Far as SRAM goes, it looks reasonably nice, but the nearly all-black look doesn't quite light my fire, even though I do own a SRAM-ano bike. 
.


----------



## tarwheel2 (Jul 7, 2005)

I tend to agree, but think the proliferation of carbon and/or black "faux carbon" in components is just as bad. When I built up my last bike, I put a Campy Centaur crank on it even tho the rest of the bike has Shimano components because DA/Ultegra compact cranks are so ugly.


----------



## nayr497 (Nov 8, 2008)

Can't just say it's all ugly or all sexy...

Older Shimano 600 cranksets...sexy!

New Ultegra cranksets....oooufff. Not good.

^tarwheels's Centaur crankset...so sexy!

Some Sram stuff is nice, some is ugly.

I like most Campagnolo stuff, but not all. I have a 1991 C-Record gruppo and that sure is nice to look at, and shift!


----------



## vladvm (May 4, 2010)

IMO Best groupset ever made 7800


----------



## pigpen (Sep 28, 2005)

You can still find NOS Campy Record alloy cranks.
Some of the best looking cranks every made.

Athena 11s rear derailleur is very nice looking and is not rough at all.
Athena 11s front is quite nice also.

Pop for the Chorus shifters. 

Build will look nice even with a touch of black.


----------



## robdamanii (Feb 13, 2006)

Wonder if it's possible to fit aluminum rival levers on Red or some similar shifter housing to give you that aluminum look.


----------



## terbennett (Apr 1, 2006)

vladvm said:


> IMO Best groupset ever made 7800


That's what I'm talking about.. the 7800 crank is gorgeous.:thumbsup:


----------



## terbennett (Apr 1, 2006)

This has been an issue for years. Many Campy fans found themselves going to Shimano because Campy's offerings were dwindling for years. My undertanding was that Shimano was the only option for the classic look. With the new systems however, that is gone too. Might I recommend look for NOS or a used 6600/7800 group too?


----------



## frdfandc (Nov 27, 2007)

I don't like the finish of the Ultegra, but I really like the two tone finish of DA7900. 

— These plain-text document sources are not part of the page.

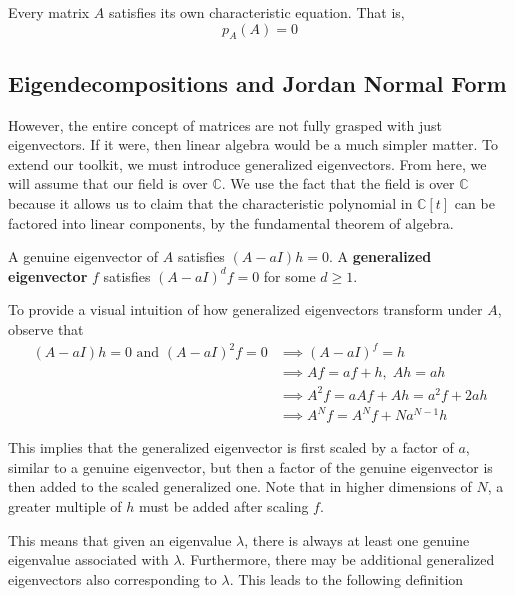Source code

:   \begin{theorem}
    Every matrix $A$ satisfies its own characteristic equation. That is, 
    \[ p_{A}(A) = 0\]
  \end{theorem} 

\subsection{Eigendecompositions and Jordan Normal Form}

  However, the entire concept of matrices are not fully grasped with just eigenvectors. If it were, then linear algebra would be a much simpler matter. To extend our toolkit, we must introduce generalized eigenvectors. From here, we will assume that our field is over $\mathbb{C}$. We use the fact that the field is over $\mathbb{C}$ because it allows us to claim that the characteristic polynomial in $\mathbb{C}[t]$ can be factored into linear components, by the fundamental theorem of algebra. 

  \begin{definition}
    A genuine eigenvector of $A$ satisfies $(A-aI)h = 0$. A \textbf{generalized eigenvector} $f$ satisfies $(A-a I)^{d} f = 0$ for some $d \geq 1$. 
  \end{definition}

  To provide a visual intuition of how generalized eigenvectors transform under $A$, observe that 
  \begin{align}
    (A - aI) h = 0 \text{ and } (A - aI)^2 f = 0 & \implies (A - aI)^f = h \\
    & \implies A f = a f + h, \; Ah = ah \\
    & \implies A^2 f = a A f + A h = a^2 f + 2 a h \\
    & \implies A^N f = A^N f + N a^{N-1} h 
  \end{align}

  This implies that the generalized eigenvector is first scaled by a factor of $a$, similar to a genuine eigenvector, but then a factor of the genuine eigenvector is then added to the scaled generalized one. Note that in higher dimensions of $N$, a greater multiple of $h$ must be added after scaling $f$. 

  This means that given an eigenvalue $\lambda$, there is always at least one genuine eigenvalue associated with $\lambda$. Furthermore, there may be additional generalized eigenvectors also corresponding to $\lambda$. This leads to the following definition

That being said, I run SRAM Force and love the black/white graphics. Goes really well with the colors of my bike.


----------



## bds3 (Aug 10, 2009)

Lu-Max said:


> Kinda' hot if you ask me.


No question.


----------



## SystemShock (Jun 14, 2008)

terbennett said:


> That's what I'm talking about.. the 7800 crank is gorgeous.:thumbsup:


Yep... almost-but-not-quite-as-good-looking as Campy alloy cranks.
.


----------



## Jesse D Smith (Jun 11, 2005)

Dajianshan said:


> I am building up a beautiful custom ti frame and I would like to go for a more classic look, but with performance chops.
> 
> I was just offered a great deal on Shimano Ultegra 6700, and I have a worn out 6600 now.
> 
> ...


You can still piece together a NOS 7800 group through Ebay. Plenty of silver performance across the board in shifters, brakes, derailleurs and crank. Probably $500 for brakes and shifters, another $400 for crankset and derailleurs.


----------



## Dajianshan (Jul 15, 2007)

I think I'll have to do some kind of mixing and matching. I am just not that into the "futurama/Giant Robot" look of Shimano.


----------



## AndrwSwitch (May 28, 2009)

Sugino still has some very classic-looking cranks. If I had to pick one drive component that influenced the look of the bike most, it would probably be the crank, followed closely by the shifter - are you looking at integrated levers? Not sure if "performance chops" means you want to be able to shift while standing or sprinting, or if downtube is okay...


----------



## Dajianshan (Jul 15, 2007)

I'm looking for integrated shifters (no dt shifters). I will be doing a bit of racing as well as casual riding this year. 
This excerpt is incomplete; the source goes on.